RECORDS FOR THE EXERCISE Block Start

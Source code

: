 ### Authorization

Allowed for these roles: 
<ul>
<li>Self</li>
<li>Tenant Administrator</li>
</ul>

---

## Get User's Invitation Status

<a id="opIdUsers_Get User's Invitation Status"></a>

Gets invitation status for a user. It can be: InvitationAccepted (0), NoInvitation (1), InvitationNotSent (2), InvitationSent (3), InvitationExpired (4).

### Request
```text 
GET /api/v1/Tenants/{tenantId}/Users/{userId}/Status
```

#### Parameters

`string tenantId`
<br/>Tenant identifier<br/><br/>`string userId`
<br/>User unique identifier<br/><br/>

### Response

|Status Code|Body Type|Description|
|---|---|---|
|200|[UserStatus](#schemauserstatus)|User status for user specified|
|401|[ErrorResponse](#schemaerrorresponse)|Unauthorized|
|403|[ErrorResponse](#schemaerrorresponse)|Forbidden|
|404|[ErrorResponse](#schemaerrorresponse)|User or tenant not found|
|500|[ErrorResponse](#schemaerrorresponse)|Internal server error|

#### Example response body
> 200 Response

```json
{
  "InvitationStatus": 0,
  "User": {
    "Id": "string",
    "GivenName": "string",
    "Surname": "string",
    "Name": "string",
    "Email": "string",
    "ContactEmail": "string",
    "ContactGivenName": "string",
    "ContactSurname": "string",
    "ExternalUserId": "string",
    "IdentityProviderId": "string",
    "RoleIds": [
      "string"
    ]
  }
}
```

RECORDS FOR THE EXERCISE Block End
RECORDS FOR THE EXERCISE Block Start

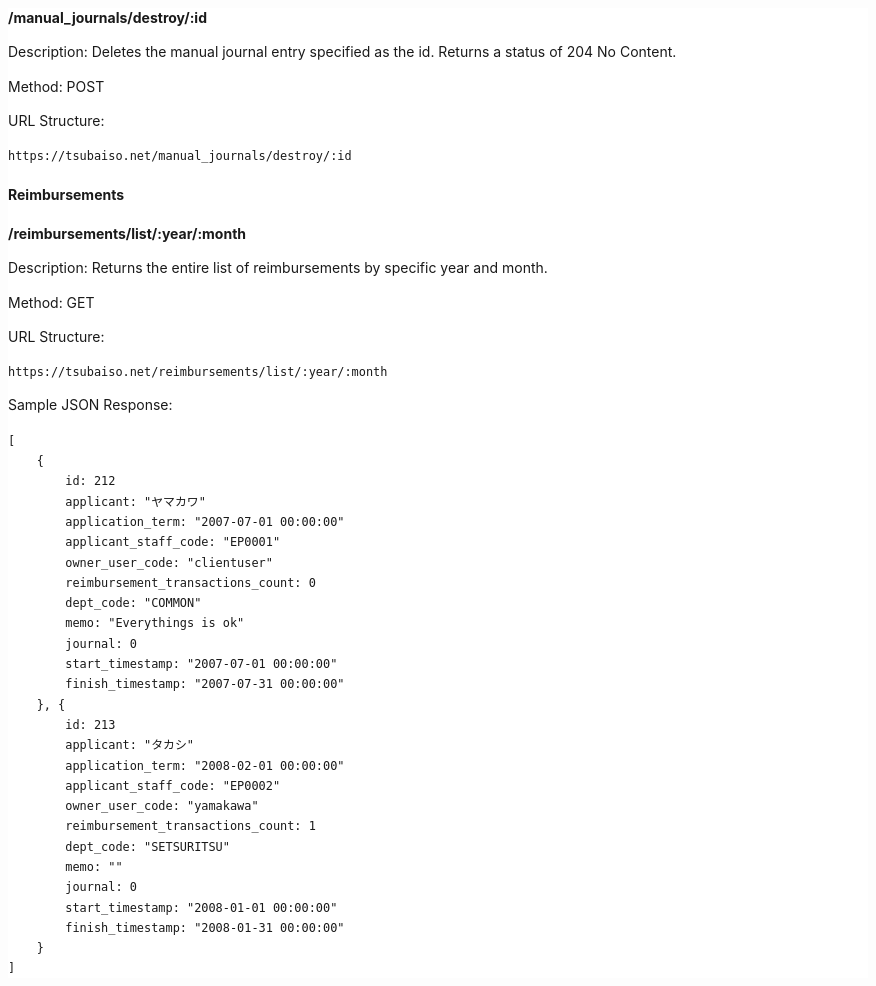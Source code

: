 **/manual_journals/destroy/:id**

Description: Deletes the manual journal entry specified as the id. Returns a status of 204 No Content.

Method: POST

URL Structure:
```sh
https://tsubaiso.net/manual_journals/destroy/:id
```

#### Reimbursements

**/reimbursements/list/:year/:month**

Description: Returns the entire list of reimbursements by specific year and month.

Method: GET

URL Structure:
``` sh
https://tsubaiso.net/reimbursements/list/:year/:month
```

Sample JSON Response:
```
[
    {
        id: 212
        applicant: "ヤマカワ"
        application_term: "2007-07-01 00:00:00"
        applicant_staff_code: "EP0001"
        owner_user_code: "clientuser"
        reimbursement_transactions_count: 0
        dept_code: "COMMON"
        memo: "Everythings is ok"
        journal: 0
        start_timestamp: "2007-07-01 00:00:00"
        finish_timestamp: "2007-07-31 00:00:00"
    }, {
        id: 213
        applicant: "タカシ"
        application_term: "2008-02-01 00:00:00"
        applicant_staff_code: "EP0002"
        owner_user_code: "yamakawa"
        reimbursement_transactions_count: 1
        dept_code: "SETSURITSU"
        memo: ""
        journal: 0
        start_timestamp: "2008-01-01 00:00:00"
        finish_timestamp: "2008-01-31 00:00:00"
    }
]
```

RECORDS FOR THE EXERCISE Block End

→ TASK PROMPT
Whenever the string "ErrorResponse" shows up in a line of the records, copy that line.

→ EXPECTED ANSWER
|401|[ErrorResponse](#schemaerrorresponse)|Unauthorized|
|403|[ErrorResponse](#schemaerrorresponse)|Forbidden|
|404|[ErrorResponse](#schemaerrorresponse)|User or tenant not found|
|500|[ErrorResponse](#schemaerrorresponse)|Internal server error|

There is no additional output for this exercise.